THE TASK: With pictures left out, set down every record word for word.

--------------------

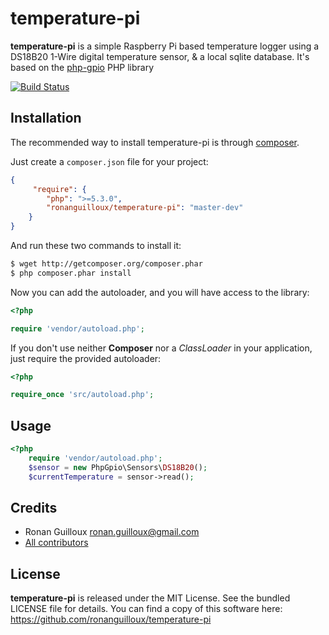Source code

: temperature-pi
==============

**temperature-pi** is a simple Raspberry Pi based temperature logger using a DS18B20 1-Wire digital temperature sensor, & a local sqlite database.
It's based on the [php-gpio](https://github.com/ronanguilloux/php-gpio) PHP library

[![Build Status](https://secure.travis-ci.org/ronanguilloux/temperature-pi.png?branch=master)](http://travis-ci.org/ronanguilloux/temperature-pi)


Installation
------------

The recommended way to install temperature-pi is through [composer](http://getcomposer.org).

Just create a `composer.json` file for your project:

``` json
{
     "require": {
        "php": ">=5.3.0",
        "ronanguilloux/temperature-pi": "master-dev"
    }
}
```

And run these two commands to install it:

``` bash
$ wget http://getcomposer.org/composer.phar
$ php composer.phar install
```

Now you can add the autoloader, and you will have access to the library:

``` php
<?php

require 'vendor/autoload.php';
```

If you don't use neither **Composer** nor a _ClassLoader_ in your application, just require the provided autoloader:

``` php
<?php

require_once 'src/autoload.php';
```


Usage
-----

``` php
<?php
    require 'vendor/autoload.php';
    $sensor = new PhpGpio\Sensors\DS18B20();
    $currentTemperature = sensor->read();
```


Credits
-------

* Ronan Guilloux <ronan.guilloux@gmail.com>
* [All contributors](https://github.com/ronanguilloux/temperature-pi/contributors)


License
-------

**temperature-pi** is released under the MIT License. See the bundled LICENSE file for details.
You can find a copy of this software here: https://github.com/ronanguilloux/temperature-pi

--------------------

ANSWER TO THIS PROBLEM:
Source code

: temperature-pi
==============

**temperature-pi** is a simple Raspberry Pi based temperature logger using a DS18B20 1-Wire digital temperature sensor, & a local sqlite database.
It's based on the [php-gpio](https://github.com/ronanguilloux/php-gpio) PHP library

[![Build Status](https://secure.travis-ci.org/ronanguilloux/temperature-pi.png?branch=master)](http://travis-ci.org/ronanguilloux/temperature-pi)


Installation
------------

The recommended way to install temperature-pi is through [composer](http://getcomposer.org).

Just create a `composer.json` file for your project:

``` json
{
     "require": {
        "php": ">=5.3.0",
        "ronanguilloux/temperature-pi": "master-dev"
    }
}
```

And run these two commands to install it:

``` bash
$ wget http://getcomposer.org/composer.phar
$ php composer.phar install
```

Now you can add the autoloader, and you will have access to the library:

``` php
<?php

require 'vendor/autoload.php';
```

If you don't use neither **Composer** nor a _ClassLoader_ in your application, just require the provided autoloader:

``` php
<?php

require_once 'src/autoload.php';
```


Usage
-----

``` php
<?php
    require 'vendor/autoload.php';
    $sensor = new PhpGpio\Sensors\DS18B20();
    $currentTemperature = sensor->read();
```


Credits
-------

* Ronan Guilloux <ronan.guilloux@gmail.com>
* [All contributors](https://github.com/ronanguilloux/temperature-pi/contributors)


License
-------

**temperature-pi** is released under the MIT License. See the bundled LICENSE file for details.
You can find a copy of this software here: https://github.com/ronanguilloux/temperature-pi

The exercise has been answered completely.